Thu Oct 2 10:52:14 CEST 2014

Rob Hassing <rob.hassing at deltics.nl> wrote:

> I am measuring the bandwidth usage of over 4000 ports in a network using
> sFlow. 
> 
> The sFlow daemon I use generates a rrd file for each port. 
> 
> So I have over 4000 rrd files named: x.x.x.x-Y.rrd 
> Where x.x.x.x is the ip address of the host and y is the portindex number. 
> 
> Now I would like to find the top 10 of bandwidth usage in these 4000 files. 

There's nothing in RRD to do this. I think what you'll need to do is use rrdtool fetch or graph* to get the data you want from each file, stuffing it into a "normal" database - and then do your query on the database you've created.

* rrdtool fetch will only give you actual values stored in the RRD file - multiple values if you ask for a period other than a single CDP. If you use rrdtool graph, you can use all the RPN stuff to munge data and then use "PRINT" (not "GPRINT") to output the (I assume) single value you are after.

Alternatively, you might run a periodic task to fetch certain data from your RRDs and insert/update a "normal" database.
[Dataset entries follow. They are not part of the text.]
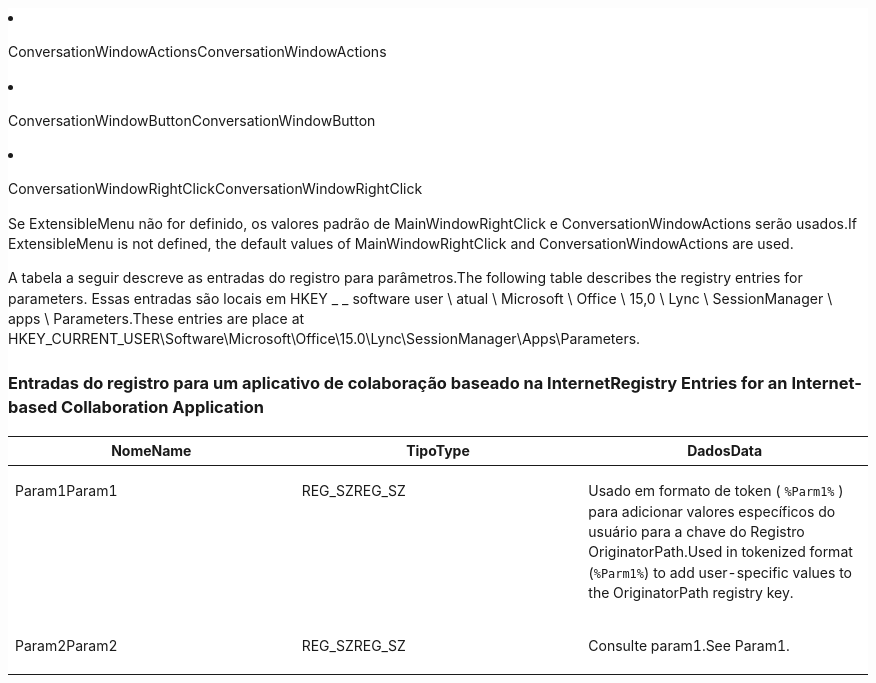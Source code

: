 <li><p><span data-ttu-id="9c25f-156">ConversationWindowActions</span><span class="sxs-lookup"><span data-stu-id="9c25f-156">ConversationWindowActions</span></span></p></li>
<li><p><span data-ttu-id="9c25f-157">ConversationWindowButton</span><span class="sxs-lookup"><span data-stu-id="9c25f-157">ConversationWindowButton</span></span></p></li>
<li><p><span data-ttu-id="9c25f-158">ConversationWindowRightClick</span><span class="sxs-lookup"><span data-stu-id="9c25f-158">ConversationWindowRightClick</span></span></p></li>
</ul>
<p><span data-ttu-id="9c25f-159">Se ExtensibleMenu não for definido, os valores padrão de MainWindowRightClick e ConversationWindowActions serão usados.</span><span class="sxs-lookup"><span data-stu-id="9c25f-159">If ExtensibleMenu is not defined, the default values of MainWindowRightClick and ConversationWindowActions are used.</span></span></p></td>
</tr>
</tbody>
</table>


<span data-ttu-id="9c25f-160">A tabela a seguir descreve as entradas do registro para parâmetros.</span><span class="sxs-lookup"><span data-stu-id="9c25f-160">The following table describes the registry entries for parameters.</span></span> <span data-ttu-id="9c25f-161">Essas entradas são locais em HKEY \_ \_ software user \\ atual \\ Microsoft \\ Office \\ 15,0 \\ Lync \\ SessionManager \\ apps \\ Parameters.</span><span class="sxs-lookup"><span data-stu-id="9c25f-161">These entries are place at HKEY\_CURRENT\_USER\\Software\\Microsoft\\Office\\15.0\\Lync\\SessionManager\\Apps\\Parameters.</span></span>

### <a name="registry-entries-for-an-internet-based-collaboration-application"></a><span data-ttu-id="9c25f-162">Entradas do registro para um aplicativo de colaboração baseado na Internet</span><span class="sxs-lookup"><span data-stu-id="9c25f-162">Registry Entries for an Internet-based Collaboration Application</span></span>

<table>
<colgroup>
<col style="width: 33%" />
<col style="width: 33%" />
<col style="width: 33%" />
</colgroup>
<thead>
<tr class="header">
<th><span data-ttu-id="9c25f-163">Nome</span><span class="sxs-lookup"><span data-stu-id="9c25f-163">Name</span></span></th>
<th><span data-ttu-id="9c25f-164">Tipo</span><span class="sxs-lookup"><span data-stu-id="9c25f-164">Type</span></span></th>
<th><span data-ttu-id="9c25f-165">Dados</span><span class="sxs-lookup"><span data-stu-id="9c25f-165">Data</span></span></th>
</tr>
</thead>
<tbody>
<tr class="odd">
<td><p><span data-ttu-id="9c25f-166">Param1</span><span class="sxs-lookup"><span data-stu-id="9c25f-166">Param1</span></span></p></td>
<td><p><span data-ttu-id="9c25f-167">REG_SZ</span><span class="sxs-lookup"><span data-stu-id="9c25f-167">REG_SZ</span></span></p></td>
<td><p><span data-ttu-id="9c25f-168">Usado em formato de token ( <code>%Parm1%</code> ) para adicionar valores específicos do usuário para a chave do Registro OriginatorPath.</span><span class="sxs-lookup"><span data-stu-id="9c25f-168">Used in tokenized format (<code>%Parm1%</code>) to add user-specific values to the OriginatorPath registry key.</span></span></p></td>
</tr>
<tr class="even">
<td><p><span data-ttu-id="9c25f-169">Param2</span><span class="sxs-lookup"><span data-stu-id="9c25f-169">Param2</span></span></p></td>
<td><p><span data-ttu-id="9c25f-170">REG_SZ</span><span class="sxs-lookup"><span data-stu-id="9c25f-170">REG_SZ</span></span></p></td>
<td><p><span data-ttu-id="9c25f-171">Consulte param1.</span><span class="sxs-lookup"><span data-stu-id="9c25f-171">See Param1.</span></span></p></td>
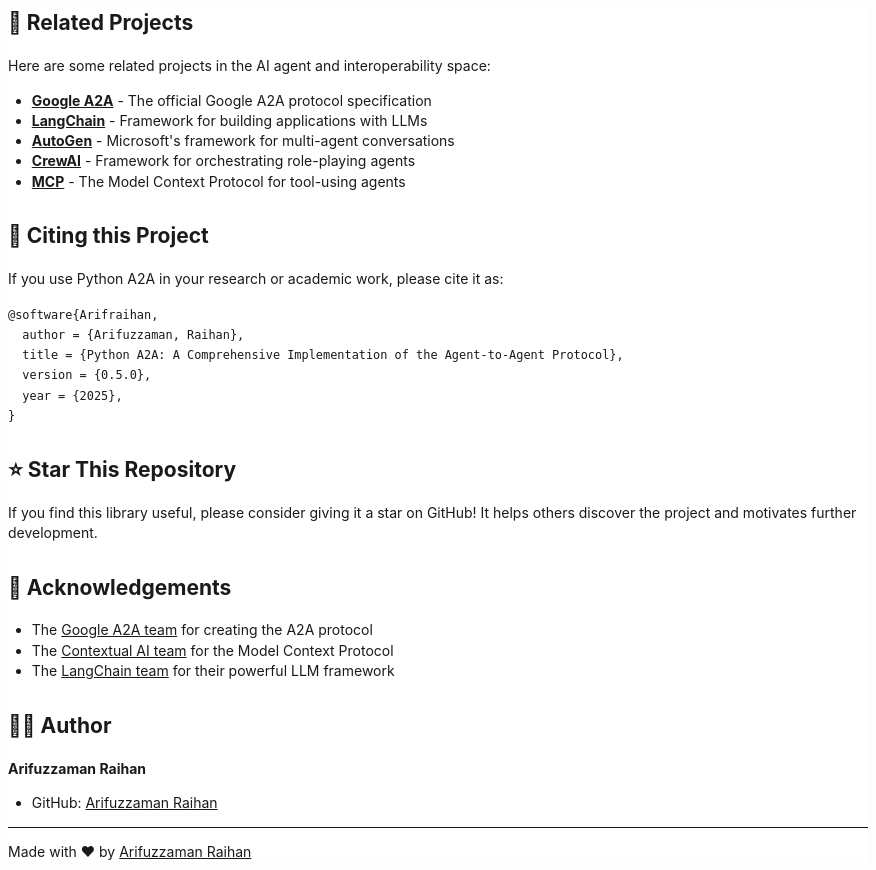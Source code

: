 ## 🔄 Related Projects

Here are some related projects in the AI agent and interoperability space:

- [**Google A2A**](https://github.com/google/A2A) - The official Google A2A protocol specification
- [**LangChain**](https://github.com/langchain-ai/langchain) - Framework for building applications with LLMs
- [**AutoGen**](https://github.com/microsoft/autogen) - Microsoft's framework for multi-agent conversations
- [**CrewAI**](https://github.com/joaomdmoura/crewAI) - Framework for orchestrating role-playing agents
- [**MCP**](https://github.com/contextco/mcp) - The Model Context Protocol for tool-using agents


## 📝 Citing this Project

If you use Python A2A in your research or academic work, please cite it as:

```
@software{Arifraihan,
  author = {Arifuzzaman, Raihan},
  title = {Python A2A: A Comprehensive Implementation of the Agent-to-Agent Protocol},
  version = {0.5.0},
  year = {2025},
}
```

## ⭐ Star This Repository

If you find this library useful, please consider giving it a star on GitHub! It helps others discover the project and motivates further development.


## 🙏 Acknowledgements

- The [Google A2A team](https://github.com/google/A2A) for creating the A2A protocol
- The [Contextual AI team](https://contextual.ai/) for the Model Context Protocol
- The [LangChain team](https://github.com/langchain-ai) for their powerful LLM framework

## 👨‍💻 Author

**Arifuzzaman Raihan**

- GitHub: [Arifuzzaman Raihan](https://github.com/Arifuzzaman10)

---

Made with ❤️ by [Arifuzzaman Raihan](https://github.com/Arifuzzaman10)
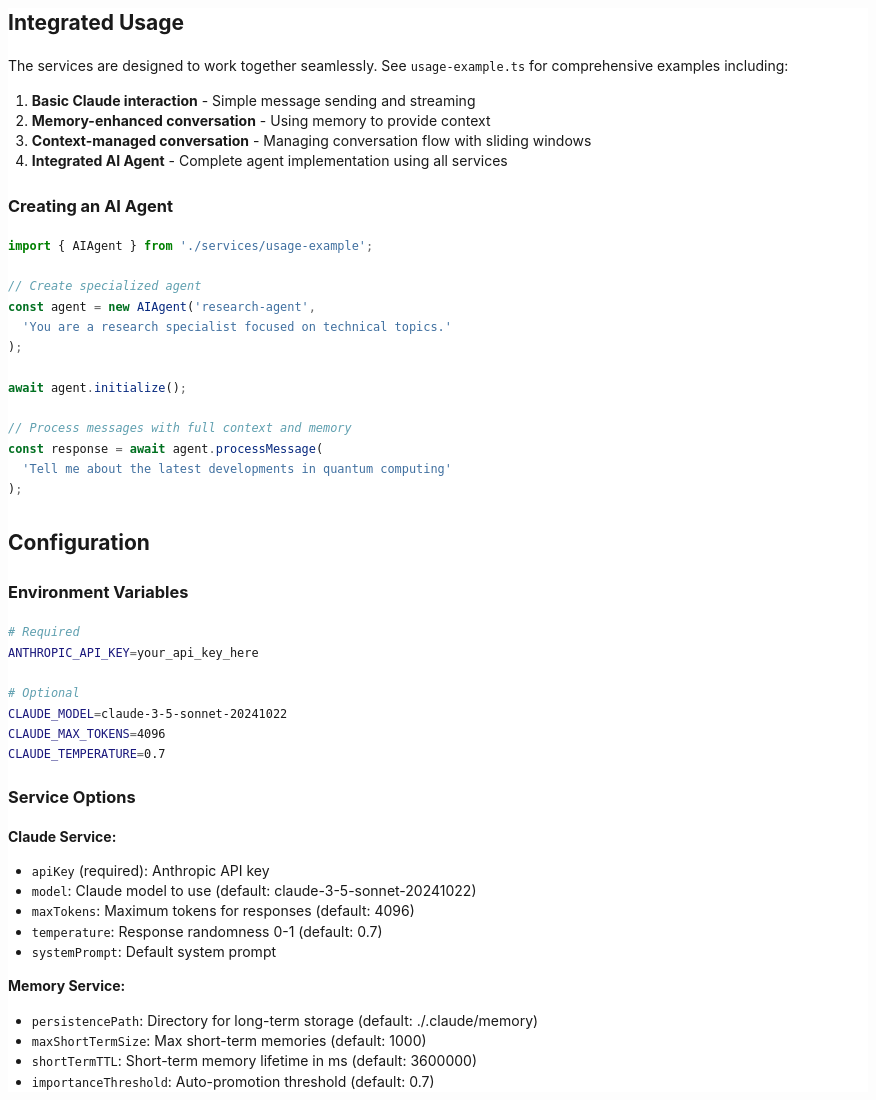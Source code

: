 ## Integrated Usage

The services are designed to work together seamlessly. See `usage-example.ts` for comprehensive examples including:

1. **Basic Claude interaction** - Simple message sending and streaming
2. **Memory-enhanced conversation** - Using memory to provide context
3. **Context-managed conversation** - Managing conversation flow with sliding windows
4. **Integrated AI Agent** - Complete agent implementation using all services

### Creating an AI Agent

```typescript
import { AIAgent } from './services/usage-example';

// Create specialized agent
const agent = new AIAgent('research-agent', 
  'You are a research specialist focused on technical topics.'
);

await agent.initialize();

// Process messages with full context and memory
const response = await agent.processMessage(
  'Tell me about the latest developments in quantum computing'
);
```

## Configuration

### Environment Variables
```bash
# Required
ANTHROPIC_API_KEY=your_api_key_here

# Optional
CLAUDE_MODEL=claude-3-5-sonnet-20241022
CLAUDE_MAX_TOKENS=4096
CLAUDE_TEMPERATURE=0.7
```

### Service Options

**Claude Service:**
- `apiKey` (required): Anthropic API key
- `model`: Claude model to use (default: claude-3-5-sonnet-20241022)
- `maxTokens`: Maximum tokens for responses (default: 4096)
- `temperature`: Response randomness 0-1 (default: 0.7)
- `systemPrompt`: Default system prompt

**Memory Service:**
- `persistencePath`: Directory for long-term storage (default: ./.claude/memory)
- `maxShortTermSize`: Max short-term memories (default: 1000)
- `shortTermTTL`: Short-term memory lifetime in ms (default: 3600000)
- `importanceThreshold`: Auto-promotion threshold (default: 0.7)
You could then run queries against that database.
For example, suppose you have data consolidated to 24 hour resolution in your RRDs, and shortly after midnight you pull this and update your (eg) SQL database. If you want "top 10 for the previous 7 days" then you do a query, group by x.x.x.x-Y, and with a total(d) in the select clause - sort by total(d) desc and you've got your top 10 in the first 10 results out.

Neither way is right or wrong, they just have different tradeoffs. The first method involves a lot of work (and modest storage) when you want to run the query, but nothing at other times. The second method involves periodic work and more storage even if you don't make any queries - but when you do run queries the results will come out quicker. So a lot depends on how often you will want to be running this.